Juga bisa dipahami bahwa hadits-hadits yang melarang meminta jabatan tersebut berlaku dalam komunitas muslim, jamaah Islam, masyarakat Islami, atau Negara Islam. Sebab komunitas muslim adalah komunitas yang selalu beramal, berjihad, dan berkorban untuk menegakkan agama Allah swt. di muka bumi. Mereka tidak berhenti memperjuangkan Islam dalam daerah tertentu, pada komunitas tertentu, bahasa tertentu, dan warna kulit tertentu. Mereka membawa agama ini ke seluruh belahan bumi, untuk membebaskan seluruh manusia dari penghambaan kepada selain Allah swt. menuju penghambaan kepada Allah swt. semata.

Dalam aktivitas yang tidak kenal henti, semua anggota masyarakat dapat  melihat dan mengetahui kualitas ketaqwaan, kapasitas, potensi, bakat, dan kadar keshalihan masing-masing. Semua itu akan dinilai oleh realitas dan akan diungkap oleh aktivitas, dan masyarakat akan mengenal.

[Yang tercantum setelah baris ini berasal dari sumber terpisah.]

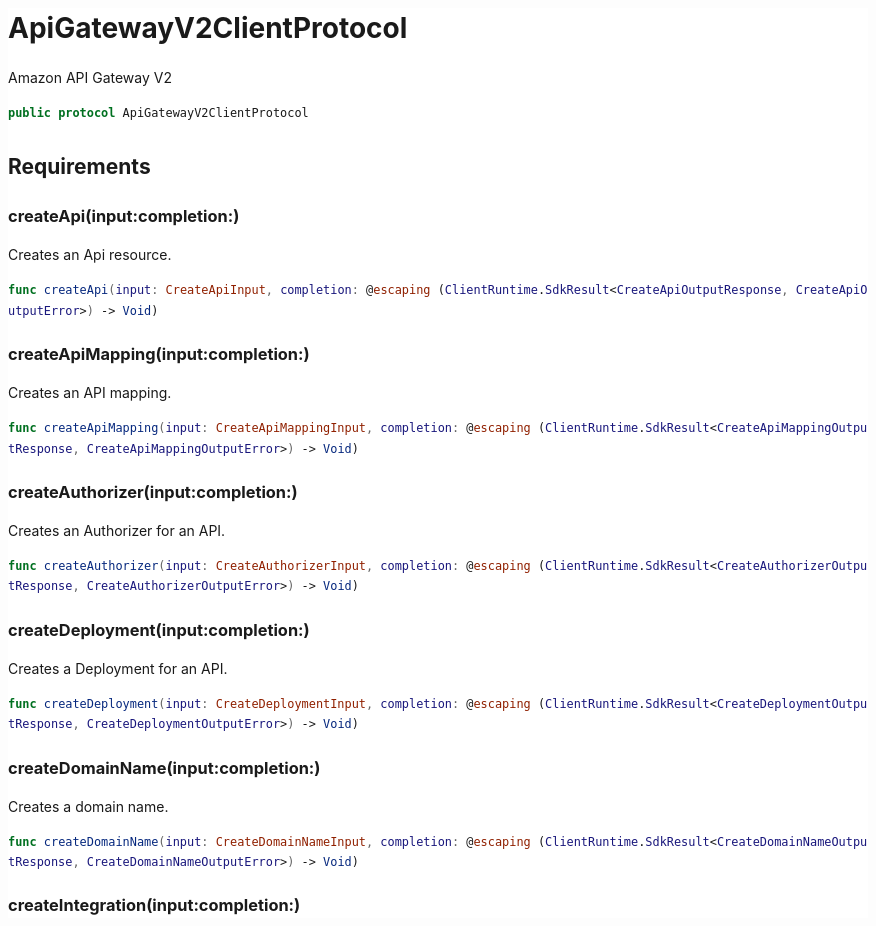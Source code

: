 # ApiGatewayV2ClientProtocol

Amazon API Gateway V2

``` swift
public protocol ApiGatewayV2ClientProtocol 
```

## Requirements

### createApi(input:​completion:​)

Creates an Api resource.

``` swift
func createApi(input: CreateApiInput, completion: @escaping (ClientRuntime.SdkResult<CreateApiOutputResponse, CreateApiOutputError>) -> Void)
```

### createApiMapping(input:​completion:​)

Creates an API mapping.

``` swift
func createApiMapping(input: CreateApiMappingInput, completion: @escaping (ClientRuntime.SdkResult<CreateApiMappingOutputResponse, CreateApiMappingOutputError>) -> Void)
```

### createAuthorizer(input:​completion:​)

Creates an Authorizer for an API.

``` swift
func createAuthorizer(input: CreateAuthorizerInput, completion: @escaping (ClientRuntime.SdkResult<CreateAuthorizerOutputResponse, CreateAuthorizerOutputError>) -> Void)
```

### createDeployment(input:​completion:​)

Creates a Deployment for an API.

``` swift
func createDeployment(input: CreateDeploymentInput, completion: @escaping (ClientRuntime.SdkResult<CreateDeploymentOutputResponse, CreateDeploymentOutputError>) -> Void)
```

### createDomainName(input:​completion:​)

Creates a domain name.

``` swift
func createDomainName(input: CreateDomainNameInput, completion: @escaping (ClientRuntime.SdkResult<CreateDomainNameOutputResponse, CreateDomainNameOutputError>) -> Void)
```

### createIntegration(input:​completion:​)
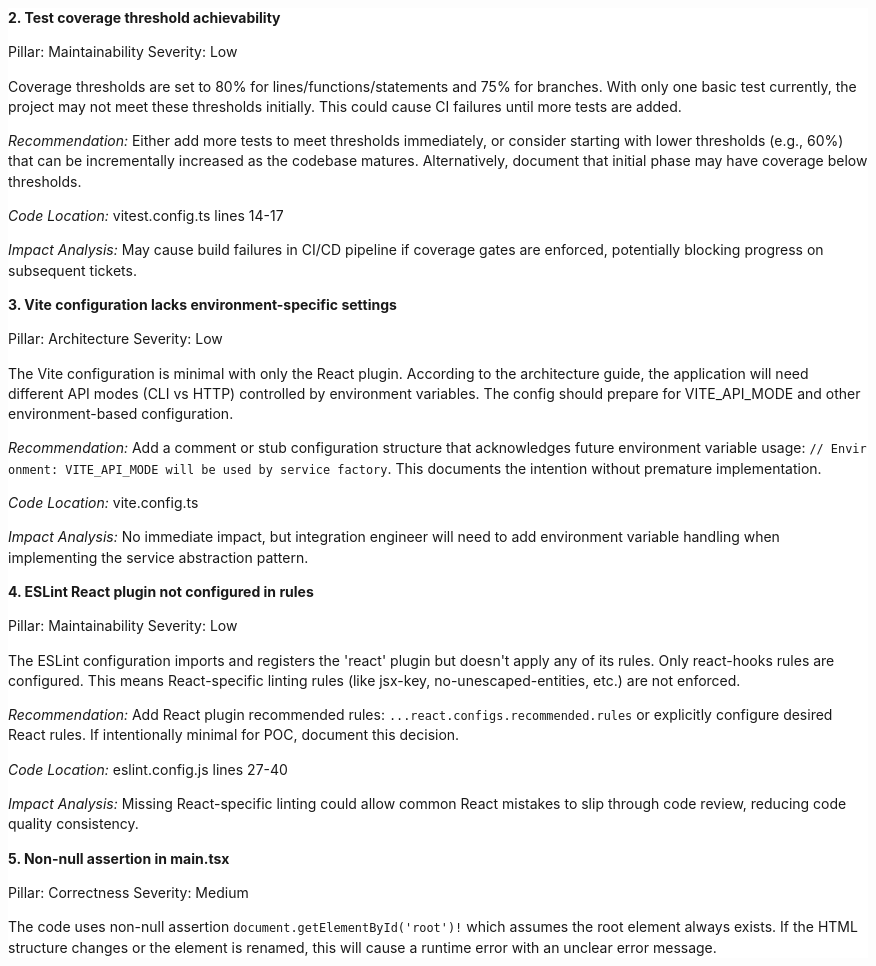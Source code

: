 **2. Test coverage threshold achievability** 

Pillar: Maintainability
Severity: Low

Coverage thresholds are set to 80% for lines/functions/statements and 75% for branches. With only one basic test currently, the project may not meet these thresholds initially. This could cause CI failures until more tests are added.

*Recommendation:* Either add more tests to meet thresholds immediately, or consider starting with lower thresholds (e.g., 60%) that can be incrementally increased as the codebase matures. Alternatively, document that initial phase may have coverage below thresholds.

*Code Location:* vitest.config.ts lines 14-17

*Impact Analysis:* May cause build failures in CI/CD pipeline if coverage gates are enforced, potentially blocking progress on subsequent tickets.

**3. Vite configuration lacks environment-specific settings** 

Pillar: Architecture
Severity: Low

The Vite configuration is minimal with only the React plugin. According to the architecture guide, the application will need different API modes (CLI vs HTTP) controlled by environment variables. The config should prepare for VITE_API_MODE and other environment-based configuration.

*Recommendation:* Add a comment or stub configuration structure that acknowledges future environment variable usage: `// Environment: VITE_API_MODE will be used by service factory`. This documents the intention without premature implementation.

*Code Location:* vite.config.ts

*Impact Analysis:* No immediate impact, but integration engineer will need to add environment variable handling when implementing the service abstraction pattern.

**4. ESLint React plugin not configured in rules** 

Pillar: Maintainability
Severity: Low

The ESLint configuration imports and registers the 'react' plugin but doesn't apply any of its rules. Only react-hooks rules are configured. This means React-specific linting rules (like jsx-key, no-unescaped-entities, etc.) are not enforced.

*Recommendation:* Add React plugin recommended rules: `...react.configs.recommended.rules` or explicitly configure desired React rules. If intentionally minimal for POC, document this decision.

*Code Location:* eslint.config.js lines 27-40

*Impact Analysis:* Missing React-specific linting could allow common React mistakes to slip through code review, reducing code quality consistency.

**5. Non-null assertion in main.tsx** 

Pillar: Correctness
Severity: Medium

The code uses non-null assertion `document.getElementById('root')!` which assumes the root element always exists. If the HTML structure changes or the element is renamed, this will cause a runtime error with an unclear error message.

Selanjutnya, masyarakat akan menimbang semuanya dengan timbangan keimanan, bukan berdasarkan kedekatan, kekerabatan, koneksi, atau ukuran-ukuran selera duniawi lainnya.

Masing-masing anggota masyarakat tidak akan mengurangi hak lainnya, tidak akan mengingkari keutamaan siapa pun, dan tidak akan pelit memberikan posisi kepada orang yang berhak mendapatkannya. Dalam kondisi seperti itu seseorang tidak perlu memberikan rekomendasi atas dirinya dan meminta suatu jabatan dengan landasan rekomendasi tersebut. Sebab masyarakat yang berjihad bersamanyalah yang akan memberikan rekomendasi dan mencalonkannya.

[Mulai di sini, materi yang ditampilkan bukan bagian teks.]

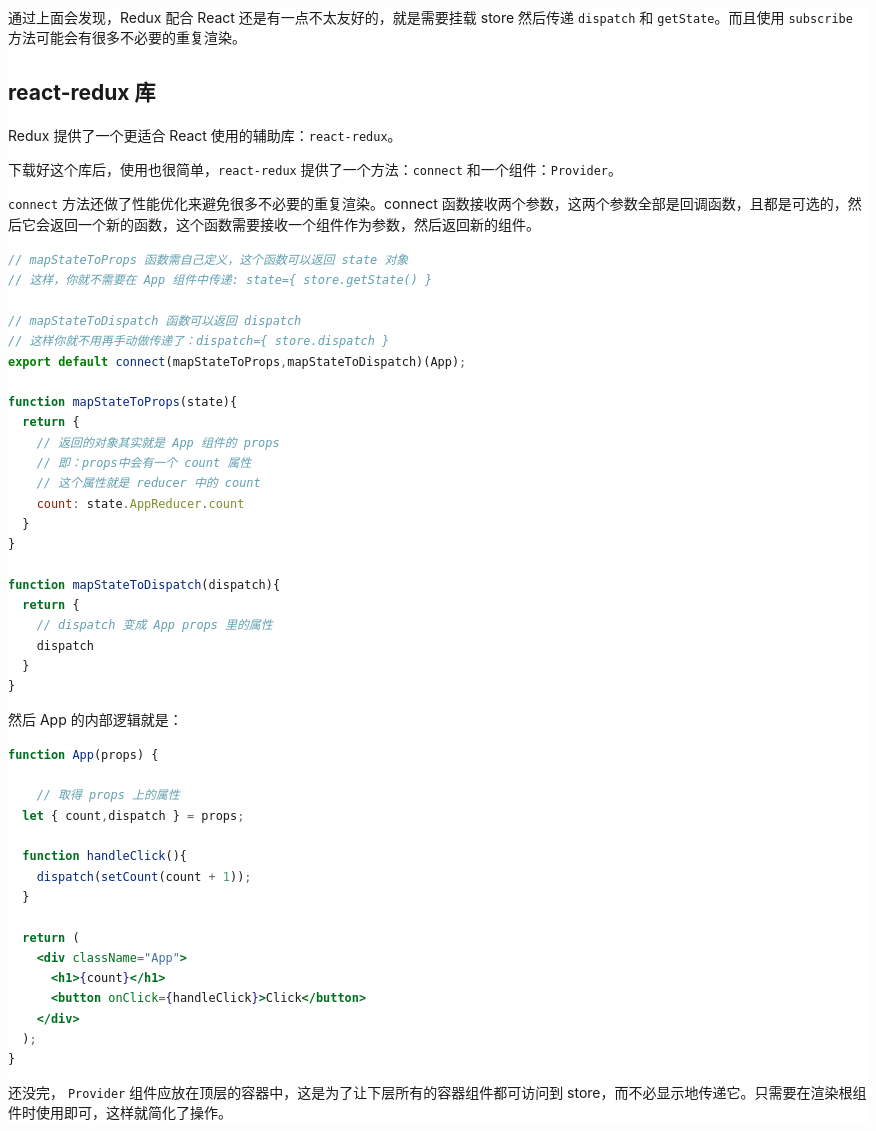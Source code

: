 通过上面会发现，Redux 配合 React 还是有一点不太友好的，就是需要挂载 store 然后传递 `dispatch` 和 `getState`。而且使用 `subscribe` 方法可能会有很多不必要的重复渲染。  

## react-redux 库
Redux 提供了一个更适合 React 使用的辅助库：`react-redux`。  

下载好这个库后，使用也很简单，`react-redux` 提供了一个方法：`connect` 和一个组件：`Provider`。  

`connect` 方法还做了性能优化来避免很多不必要的重复渲染。connect 函数接收两个参数，这两个参数全部是回调函数，且都是可选的，然后它会返回一个新的函数，这个函数需要接收一个组件作为参数，然后返回新的组件。  

```js
// mapStateToProps 函数需自己定义，这个函数可以返回 state 对象
// 这样，你就不需要在 App 组件中传递: state={ store.getState() }

// mapStateToDispatch 函数可以返回 dispatch
// 这样你就不用再手动做传递了：dispatch={ store.dispatch }
export default connect(mapStateToProps,mapStateToDispatch)(App);

function mapStateToProps(state){
  return {
    // 返回的对象其实就是 App 组件的 props
    // 即：props中会有一个 count 属性
    // 这个属性就是 reducer 中的 count 
    count: state.AppReducer.count
  }
}

function mapStateToDispatch(dispatch){
  return {
    // dispatch 变成 App props 里的属性
    dispatch
  }
}
```

然后 App 的内部逻辑就是：  

```jsx
function App(props) {

    // 取得 props 上的属性
  let { count,dispatch } = props;

  function handleClick(){
    dispatch(setCount(count + 1));
  }

  return (
    <div className="App">
      <h1>{count}</h1>
      <button onClick={handleClick}>Click</button>
    </div>
  );
}
```
还没完， `Provider` 组件应放在顶层的容器中，这是为了让下层所有的容器组件都可访问到 store，而不必显示地传递它。只需要在渲染根组件时使用即可，这样就简化了操作。  
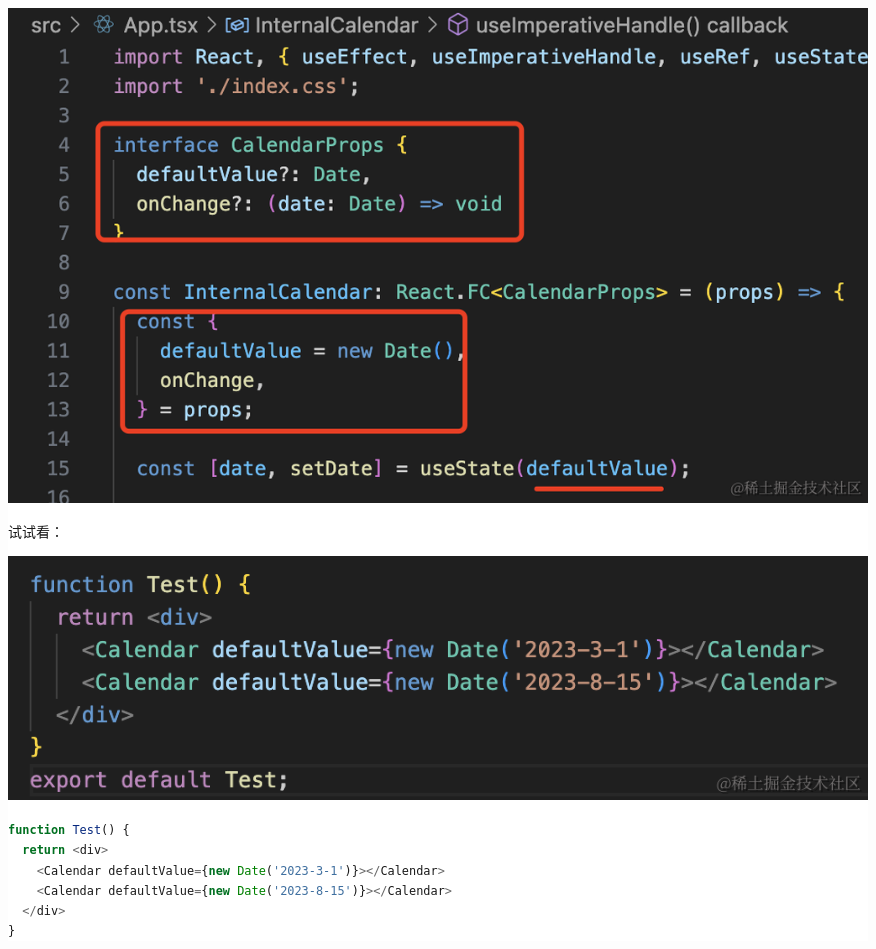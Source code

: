 ![](./images/71bb92fc07c4475b9e79a459ea2e78da~tplv-k3u1fbpfcp-jj-mark:0:0:0:0:q75.image.png)

试试看：

![](./images/bdd0429fabba47e191e9a9ec324f92b7~tplv-k3u1fbpfcp-jj-mark:0:0:0:0:q75.image.png)

```javascript
function Test() {
  return <div>
    <Calendar defaultValue={new Date('2023-3-1')}></Calendar>
    <Calendar defaultValue={new Date('2023-8-15')}></Calendar>
  </div>
}
```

Mungkin ada yang berkata, “Jika masyarakat Islam semakin meluas, maka sebagian orang tidak mengenal sebagian yang lain. Sehingga orang-orang berbakat dan kapabel perlu mengumumkan diri, memberikan rekomendasi terhadap diri, bahkan mengkampanyekan diri agar mendapatkan jabatan yang sesuai dengan kapasitasnya.”

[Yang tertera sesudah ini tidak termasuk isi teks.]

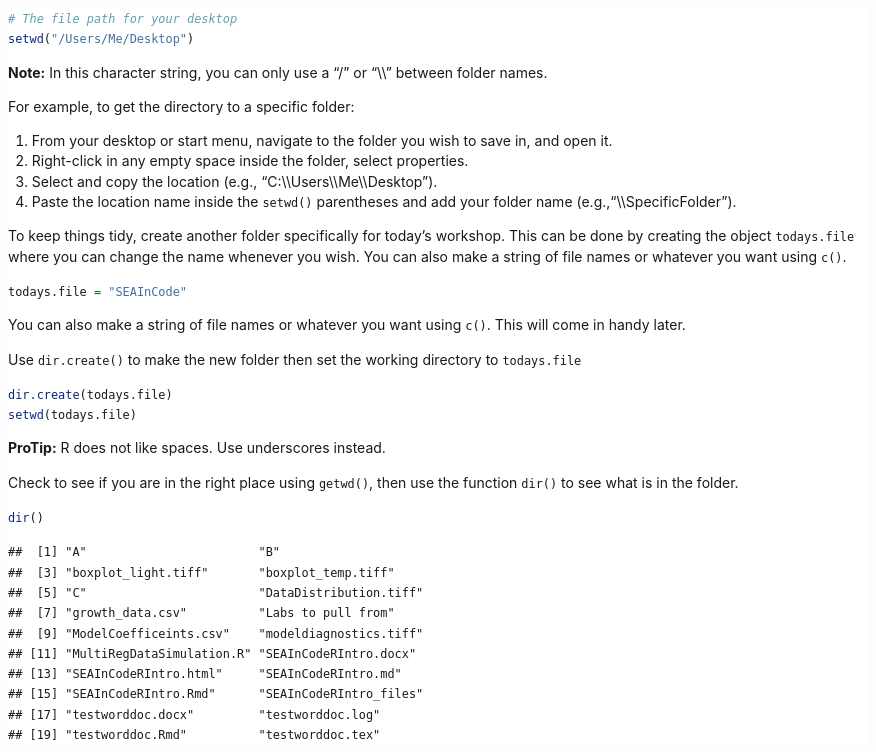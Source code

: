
 ``` r
# The file path for your desktop
setwd("/Users/Me/Desktop")
```

**Note:** In this character string, you can only use a “/” or “\\\\”
between folder names.

For example, to get the directory to a specific folder:

1.  From your desktop or start menu, navigate to the folder you wish to
    save in, and open it.
2.  Right-click in any empty space inside the folder, select properties.
3.  Select and copy the location (e.g., “C:\\\\Users\\\\Me\\\\Desktop”).
4.  Paste the location name inside the `setwd()` parentheses and add
    your folder name (e.g.,“\\\\SpecificFolder”).

To keep things tidy, create another folder specifically for today’s
workshop. This can be done by creating the object `todays.file` where
you can change the name whenever you wish. You can also make a string of
file names or whatever you want using `c()`.

``` r
todays.file = "SEAInCode"
```

You can also make a string of file names or whatever you want using
`c()`. This will come in handy later.

Use `dir.create()` to make the new folder then set the working directory
to `todays.file`

``` r
dir.create(todays.file)
setwd(todays.file)
```

**ProTip:** R does not like spaces. Use underscores instead.

Check to see if you are in the right place using `getwd()`, then use the
function `dir()` to see what is in the folder.

``` r
dir()
```

    ##  [1] "A"                        "B"                       
    ##  [3] "boxplot_light.tiff"       "boxplot_temp.tiff"       
    ##  [5] "C"                        "DataDistribution.tiff"   
    ##  [7] "growth_data.csv"          "Labs to pull from"       
    ##  [9] "ModelCoefficeints.csv"    "modeldiagnostics.tiff"   
    ## [11] "MultiRegDataSimulation.R" "SEAInCodeRIntro.docx"    
    ## [13] "SEAInCodeRIntro.html"     "SEAInCodeRIntro.md"      
    ## [15] "SEAInCodeRIntro.Rmd"      "SEAInCodeRIntro_files"   
    ## [17] "testworddoc.docx"         "testworddoc.log"         
    ## [19] "testworddoc.Rmd"          "testworddoc.tex"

Perkataan ini didasarkan praduga yang dipengruhi oleh realitas masyarakat jahiliyah komtemporer. Sebab masyarakat muslim dalam satu daerah, pasti saling mengenal, saling berhubungan, dan saling membantu, sebagaimana tabi’at tarbiyah, pengarahan, pembinaan, serta komitmen dalam masyarakat Islam. Dengan begitu, penduduk dalam satu daerah memahami orang-orang yang mempunyai kapasitas, potensi, dan bakat, serta menimbang kapasitas, potensi dan bakat itu dengan timbangan dan nilai-nilai keimanan. Maka mereka tidak akan berkeberatan mengutus orang-orang berbakat dan bertaqwa di antara mereka ke majlis syura, atau untuk kepemimpinan di daerah mereka. Ada pun kepemimpinan umum, maka akan dipilih oleh umat melalui majlis syura atau ahlul halli wal aqdi.

Sesungguhnya manusia dalam masyarakat Islam tidak perlu memamerkan keistimewaan dan kelayakannya. Di samping itu jabatan dalam masyarakat Islam adalah beban berat yang tidak menarik minat seorang pun, kecuali orang yang benar-benar ingin mendapatkan pahala besar dari pelaksanaan kewajiban dan pelayanan berat untuk mendapatkan ridla Allah swt. Karena itu tidak ada yang meminta jabatan, kecuali orang-orang yang ambisius karena ada kepentingan pribadi. [1]) Sedangkan, institusi keislaman seharusnya tidak memberikan jabatan kepada orang tersebut. Sebab biasanya orang yang meminta jabatan adalah orang yang tidak mempunyai kapasitas, atau tidak yakin dengan kapasitas dirinya. Apalagi orang yang menyuap dan mencari koneksi untuk mendapatkan suatu jabatan dalam institusi keislaman. Sebagaimana riwayat Abu Musa ra.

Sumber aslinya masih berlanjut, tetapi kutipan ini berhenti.